The storyline remains vague, confusing and contrived (even for a sci-fi) throughout the movie and it is evident that this has also affected the performance of the actors, who seem equally perplexed and disoriented. Not even Sean Bean—touted on the Internet Movie Database as “England’s most versatile actor”—seemed to be able to do anything with this script. The acting is overwhelmingly flat and expressionless and mostly focussed on action scenes. There’s also no chemistry between Mila Kunis and Channing Tatum, who play the two main characters of the movie. Consequently, you never relate to any of the characters, you never feel any love, pity or sympathy for them. Basically, you couldn’t care less about what happens to them. And you never laugh. Not even at the apparent attempt to imitate the absurd bureaucracy of Terry Gilliam’s 1985 masterpiece ‘Brazil’, during one part of the movie.
So is it all bad? No, it’s obvious that the Wachowskis understand how to make an action movie. There are indeed lots of explosions and there’s plenty of splendid computer generated wizardry going to keep you occupied. But I don’t watch movies just to keep myself occupied. A movie should be an artistic and intellectual expression, not an expensive marketing product for the console game. I expect a movie to move me in some way, or at least make me reflect on what I have seen. And all the CGI stuff should come second. To put it another way; You can have a great play on a ruined stage, but no one is ever going to remember a ruined play on even the greatest stage.

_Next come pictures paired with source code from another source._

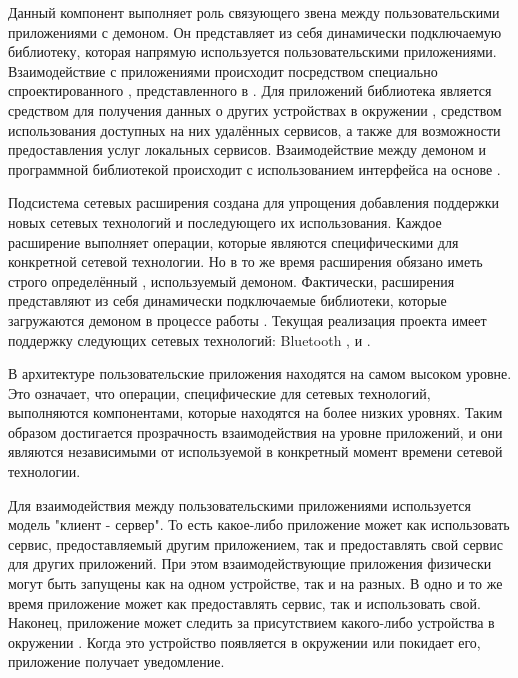 \Sentence
Данный компонент выполняет роль связующего звена между пользовательскими приложениями с демоном.
\Sentence
Он представляет из себя динамически подключаемую библиотеку, которая напрямую используется 
пользовательскими приложениями.
\Sentence
Взаимодействие с приложениями происходит посредством специально спроектированного 
, представленного в .
\Sentence
Для приложений библиотека является средством для получения данных о других устройствах в окружении 
\PeerHood, средством использования доступных на них удалённых сервисов, а также для возможности 
предоставления услуг локальных сервисов.
\Sentence
Взаимодействие между демоном и программной библиотекой происходит с использованием интерфейса на 
основе  .

\Sentence
Подсистема сетевых расширения создана для упрощения добавления поддержки новых сетевых технологий и 
последующего их использования.
\Sentence
Каждое расширение выполняет операции, которые являются специфическими для конкретной сетевой 
технологии.
\Sentence
Но в то же время расширения обязано иметь строго определённый , используемый 
демоном.
\Sentence
Фактически, расширения представляют из себя динамически подключаемые библиотеки, которые загружаются 
демоном в процессе работы \PeerHood.
\Sentence
Текущая реализация проекта имеет поддержку следующих сетевых технологий: Bluetooth 
,   и  .

\Sentence
В архитектуре \PeerHood пользовательские приложения находятся на самом высоком уровне.
\Sentence
Это означает, что операции, специфические для сетевых технологий, выполняются 
компонентами, которые находятся на более низких уровнях.
\Sentence
Таким образом достигается прозрачность взаимодействия на уровне приложений, и они являются 
независимыми от используемой в конкретный момент времени сетевой технологии.

\Sentence
Для взаимодействия между пользовательскими приложениями используется модель "клиент - сервер".
\Sentence
То есть какое-либо приложение может как использовать сервис, предоставляемый другим приложением, 
так и предоставлять свой сервис для других приложений. 
\Sentence
При этом взаимодействующие приложения физически могут быть запущены как на одном устройстве, так и 
на разных. 
\Sentence
В одно и то же время приложение может как предоставлять сервис, так и использовать свой.
\Sentence
Наконец, приложение может следить за присутствием какого-либо устройства в окружении \PeerHood.
\Sentence
Когда это устройство появляется в окружении или покидает его, приложение получает уведомление.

Here it would seem that most of the budget for the movie—an estimated 127 million dollars—was spent on special effects. A poor decision. You don’t really end up with a movie, you end up with a roller coaster ride or a playstation. The actors and the script seem to have been merely thrown in as an afterthought, reduced to stage props to support the expensive computer generated whizpoppers. The Wachowskis have put the cart before the horse and the unfortunate result is that after two hours, you end up traveling nowhere. I give the movie a 5 out of 10.